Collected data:
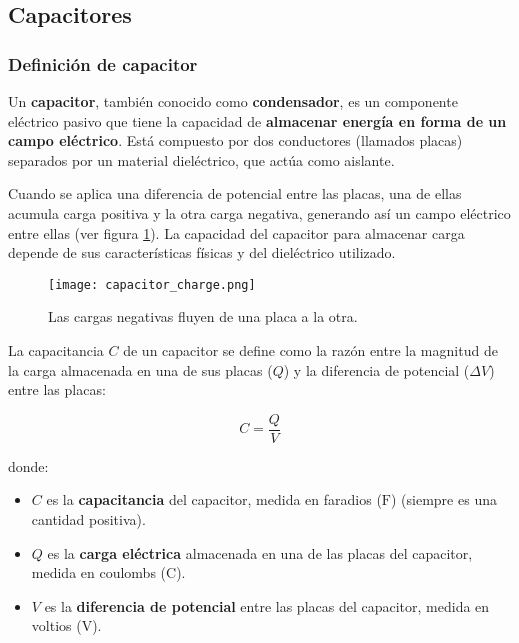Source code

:\subsection{Capacitores}

\subsubsection{Definición de capacitor}

Un \textbf{capacitor}, también conocido como \textbf{condensador}, es un componente eléctrico pasivo que tiene la capacidad de \textbf{almacenar energía en forma de un campo eléctrico}. Está compuesto por dos conductores (llamados placas) separados por un material dieléctrico, que actúa como aislante.

Cuando se aplica una diferencia de potencial entre las placas, una de ellas acumula carga positiva y la otra carga negativa, generando así un campo eléctrico entre ellas (ver figura \ref{fig:capacitor_charge}). La capacidad del capacitor para almacenar carga depende de sus características físicas y del dieléctrico utilizado.

\begin{figure}[ht]
    \centering
    \texttt{[image: capacitor\_charge.png]}
    \caption{Las cargas negativas fluyen de una placa a la otra.}
    \label{fig:capacitor_charge}
\end{figure}

La capacitancia \( C \) de un capacitor se define como la razón entre la magnitud de la carga almacenada en una de sus placas (\( Q \)) y la diferencia de potencial (\( \Delta V \)) entre las placas:

\begin{equation}
    C = \frac{Q}{V}
    \label{eq:capacitance}    
\end{equation}

donde:

\begin{itemize}
    \item \( C \) es la \textbf{capacitancia} del capacitor, medida en faradios (\(\si{\farad}\)) (siempre es una cantidad positiva).
    \item \( Q \) es la \textbf{carga eléctrica} almacenada en una de las placas del capacitor, medida en coulombs (\(\si{\coulomb}\)).
    \item \( V \) es la \textbf{diferencia de potencial} entre las placas del capacitor, medida en voltios (\(\si{\volt}\)).
\end{itemize}

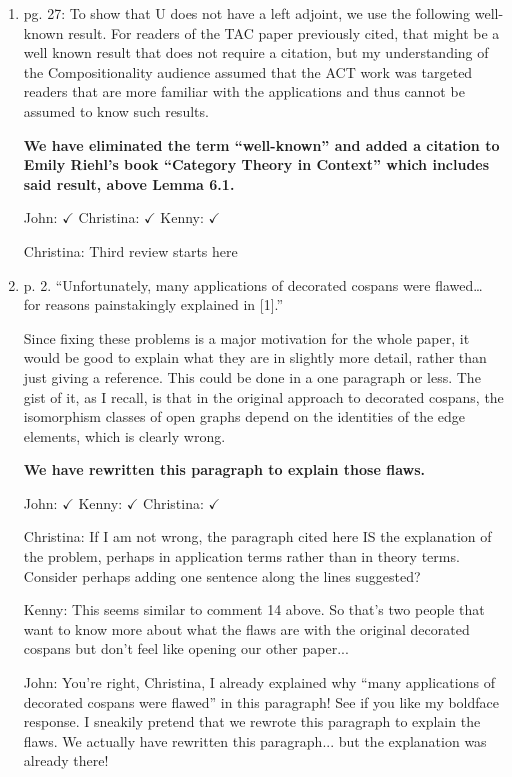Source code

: \documentclass[reqno]{amsart}
\def\chris{\color{purple} Christina: }
\def\john{\color{red} John: }
\def\kenny{\color{blue} Kenny: }
\begin{document}
\begin{enumerate}
\item pg. 27: To show that U does not have a left adjoint, we use the following well-known result. For readers of the TAC paper previously cited, 
that might 
be a well known result that does not require a citation, but my understanding of the Compositionality audience assumed that the ACT work was targeted 
readers that are more familiar with the applications and thus cannot be assumed to know such results.

{\bf We have eliminated the term ``well-known'' and added a citation to Emily Riehl's book ``Category Theory in Context'' which includes said result, above Lemma 6.1.}  


{\john $\checkmark$} {\chris $\checkmark$} {\kenny $\checkmark$}

{\chris Third review starts here}
\item p. 2. ``Unfortunately, many applications of decorated cospans were flawed… for reasons painstakingly explained in [1].''

Since fixing these problems is a major motivation for the whole paper, it would be good to explain what they are in slightly more detail, rather than 
just giving a reference. This could be done in a one paragraph or less. The gist of it, as I recall, is that in the original approach to decorated 
cospans, the isomorphism classes of open graphs depend on the identities of the edge elements, which is clearly wrong.

{\bf We have rewritten this paragraph to explain those flaws.}

{\john $\checkmark$} {\kenny $\checkmark$} {\chris $\checkmark$}

\iffalse
{\chris If I am not wrong, the paragraph cited here IS the explanation of the problem, perhaps in application terms rather than in theory terms. 
Consider perhaps adding one sentence along the lines suggested?}

{\kenny This seems similar to comment 14 above. So that's two people that want to know more about what the flaws are with the original decorated cospans but don't feel like opening our other paper...}

{\john You're right, Christina, I already explained why ``many applications of decorated cospans were flawed'' in this paragraph!   See if you like my boldface response.  I sneakily pretend that we rewrote this paragraph to explain the flaws.  We actually have rewritten this paragraph... but the explanation was already there!

}
\end{enumerate}
\end{document}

EXERCISE.
Before copying the data, remove the pictures. Then repeat the rest exactly.

FINISHED EXERCISE.
Source code

:\subsection{Capacitores}

\subsubsection{Definición de capacitor}

Un \textbf{capacitor}, también conocido como \textbf{condensador}, es un componente eléctrico pasivo que tiene la capacidad de \textbf{almacenar energía en forma de un campo eléctrico}. Está compuesto por dos conductores (llamados placas) separados por un material dieléctrico, que actúa como aislante.

Cuando se aplica una diferencia de potencial entre las placas, una de ellas acumula carga positiva y la otra carga negativa, generando así un campo eléctrico entre ellas (ver figura \ref{fig:capacitor_charge}). La capacidad del capacitor para almacenar carga depende de sus características físicas y del dieléctrico utilizado.

\begin{figure}[ht]
    \centering
    \texttt{[image: capacitor\_charge.png]}
    \caption{Las cargas negativas fluyen de una placa a la otra.}
    \label{fig:capacitor_charge}
\end{figure}

La capacitancia \( C \) de un capacitor se define como la razón entre la magnitud de la carga almacenada en una de sus placas (\( Q \)) y la diferencia de potencial (\( \Delta V \)) entre las placas:

\begin{equation}
    C = \frac{Q}{V}
    \label{eq:capacitance}    
\end{equation}

donde:

\begin{itemize}
    \item \( C \) es la \textbf{capacitancia} del capacitor, medida en faradios (\(\si{\farad}\)) (siempre es una cantidad positiva).
    \item \( Q \) es la \textbf{carga eléctrica} almacenada en una de las placas del capacitor, medida en coulombs (\(\si{\coulomb}\)).
    \item \( V \) es la \textbf{diferencia de potencial} entre las placas del capacitor, medida en voltios (\(\si{\volt}\)).
\end{itemize}

Source code

: \documentclass[reqno]{amsart}
\def\chris{\color{purple} Christina: }
\def\john{\color{red} John: }
\def\kenny{\color{blue} Kenny: }
\begin{document}
\begin{enumerate}
\item pg. 27: To show that U does not have a left adjoint, we use the following well-known result. For readers of the TAC paper previously cited, 
that might 
be a well known result that does not require a citation, but my understanding of the Compositionality audience assumed that the ACT work was targeted 
readers that are more familiar with the applications and thus cannot be assumed to know such results.

{\bf We have eliminated the term ``well-known'' and added a citation to Emily Riehl's book ``Category Theory in Context'' which includes said result, above Lemma 6.1.}  


{\john $\checkmark$} {\chris $\checkmark$} {\kenny $\checkmark$}

{\chris Third review starts here}
\item p. 2. ``Unfortunately, many applications of decorated cospans were flawed… for reasons painstakingly explained in [1].''

Since fixing these problems is a major motivation for the whole paper, it would be good to explain what they are in slightly more detail, rather than 
just giving a reference. This could be done in a one paragraph or less. The gist of it, as I recall, is that in the original approach to decorated 
cospans, the isomorphism classes of open graphs depend on the identities of the edge elements, which is clearly wrong.

{\bf We have rewritten this paragraph to explain those flaws.}

{\john $\checkmark$} {\kenny $\checkmark$} {\chris $\checkmark$}

\iffalse
{\chris If I am not wrong, the paragraph cited here IS the explanation of the problem, perhaps in application terms rather than in theory terms. 
Consider perhaps adding one sentence along the lines suggested?}

{\kenny This seems similar to comment 14 above. So that's two people that want to know more about what the flaws are with the original decorated cospans but don't feel like opening our other paper...}

{\john You're right, Christina, I already explained why ``many applications of decorated cospans were flawed'' in this paragraph!   See if you like my boldface response.  I sneakily pretend that we rewrote this paragraph to explain the flaws.  We actually have rewritten this paragraph... but the explanation was already there!

}
\end{enumerate}
\end{document}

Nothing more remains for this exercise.